Paper short abstract:
The renovation of the former Turkish neighborhood in the Cypriot town of Pafos, on the occasion the European Capital of Culture, challenges the local perception of time. The chronological horizon shifts from the memories of the war to a future-oriented perspective of Pafos as a modern city.
Paper long abstract:
The paper analyzes the transformation of the Moutallos, a neighborhood of Pafos (Cyprus) on the occasion of the European Capital of Culture in 2017. It will focus on the restoration of the Xani tou Imbrahim, an abandoned caravanserai turned into a cultural center.
In Moutallos used to dwell the Turkish-Cypriot community that left the town after the war of 1974. Nowadays, the Greek-Cypriot refugees from the North live in those very same houses but the former inhabitants still maintain their legal property.

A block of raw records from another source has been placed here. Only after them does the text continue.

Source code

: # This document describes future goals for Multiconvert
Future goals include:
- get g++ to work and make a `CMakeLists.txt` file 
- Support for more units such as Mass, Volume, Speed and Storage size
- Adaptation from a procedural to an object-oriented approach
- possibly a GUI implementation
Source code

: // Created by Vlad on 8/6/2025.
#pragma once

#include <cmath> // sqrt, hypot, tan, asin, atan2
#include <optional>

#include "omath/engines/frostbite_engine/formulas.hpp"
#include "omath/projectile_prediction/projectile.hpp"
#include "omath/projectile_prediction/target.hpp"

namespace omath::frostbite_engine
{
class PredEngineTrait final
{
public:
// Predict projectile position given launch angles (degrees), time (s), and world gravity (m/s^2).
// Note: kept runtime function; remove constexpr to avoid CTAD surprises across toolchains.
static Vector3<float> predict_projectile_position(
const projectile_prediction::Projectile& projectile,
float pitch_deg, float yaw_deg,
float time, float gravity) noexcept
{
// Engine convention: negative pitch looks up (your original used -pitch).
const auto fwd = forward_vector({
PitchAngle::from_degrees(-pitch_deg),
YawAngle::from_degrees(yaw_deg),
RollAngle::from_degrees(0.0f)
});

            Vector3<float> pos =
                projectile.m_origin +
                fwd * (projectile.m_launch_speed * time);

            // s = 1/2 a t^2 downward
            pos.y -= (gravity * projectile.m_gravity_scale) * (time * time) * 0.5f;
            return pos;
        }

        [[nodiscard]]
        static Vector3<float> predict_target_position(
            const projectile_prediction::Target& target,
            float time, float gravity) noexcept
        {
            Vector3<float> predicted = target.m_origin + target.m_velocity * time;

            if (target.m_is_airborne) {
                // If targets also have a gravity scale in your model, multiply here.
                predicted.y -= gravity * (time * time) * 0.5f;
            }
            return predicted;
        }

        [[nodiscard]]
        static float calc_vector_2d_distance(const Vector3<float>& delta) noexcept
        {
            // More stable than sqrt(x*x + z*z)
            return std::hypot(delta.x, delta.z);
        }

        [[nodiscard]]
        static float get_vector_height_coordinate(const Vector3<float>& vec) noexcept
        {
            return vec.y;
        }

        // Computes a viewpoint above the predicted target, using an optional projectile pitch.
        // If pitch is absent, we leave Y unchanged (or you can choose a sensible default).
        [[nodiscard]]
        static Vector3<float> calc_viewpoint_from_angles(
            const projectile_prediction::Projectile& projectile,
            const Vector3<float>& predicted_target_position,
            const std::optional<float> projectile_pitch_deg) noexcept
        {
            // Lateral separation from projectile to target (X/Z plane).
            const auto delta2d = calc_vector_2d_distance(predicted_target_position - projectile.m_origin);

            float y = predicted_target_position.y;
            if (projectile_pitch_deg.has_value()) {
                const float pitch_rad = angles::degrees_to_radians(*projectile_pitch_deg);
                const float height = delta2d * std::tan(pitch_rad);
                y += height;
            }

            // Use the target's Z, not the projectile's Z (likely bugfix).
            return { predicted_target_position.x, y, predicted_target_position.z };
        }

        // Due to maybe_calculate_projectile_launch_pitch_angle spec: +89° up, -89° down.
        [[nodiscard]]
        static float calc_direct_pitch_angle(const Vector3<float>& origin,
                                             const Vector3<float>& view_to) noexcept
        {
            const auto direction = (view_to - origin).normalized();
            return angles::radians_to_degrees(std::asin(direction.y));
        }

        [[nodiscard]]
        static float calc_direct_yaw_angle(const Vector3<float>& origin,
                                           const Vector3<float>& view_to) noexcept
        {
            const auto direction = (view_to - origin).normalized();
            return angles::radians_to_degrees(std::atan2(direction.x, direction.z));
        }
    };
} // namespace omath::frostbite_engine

This situation have prevented the evolution that have lately involved other parts of the city, both effectively and symbolically. The persistence to keep traces of the past by the Greek-Cypriot governments, in order of being ready to restore the pre-war situation, have had the side effect of putting the present between branches, in a permanent state of temporariness.
On the other hand, the rhetoric of Pafos2017 is dominated by the future vision of Pafos as a modern city. In this perspective, the city isn't just a space in which different temporalities coexist but the horizon from which modernity can rise.
The cultural-driven transformation of places is a way to achieve this goal. Renovating the old buildings of the center aims at reshaping the feeling of people about them, from monuments to new possibilities for the wish-to-be city. Being a city means to emerge from the anonymity of the global world, so the history entangled in places has to be turned from a burden into an asset to be exploited.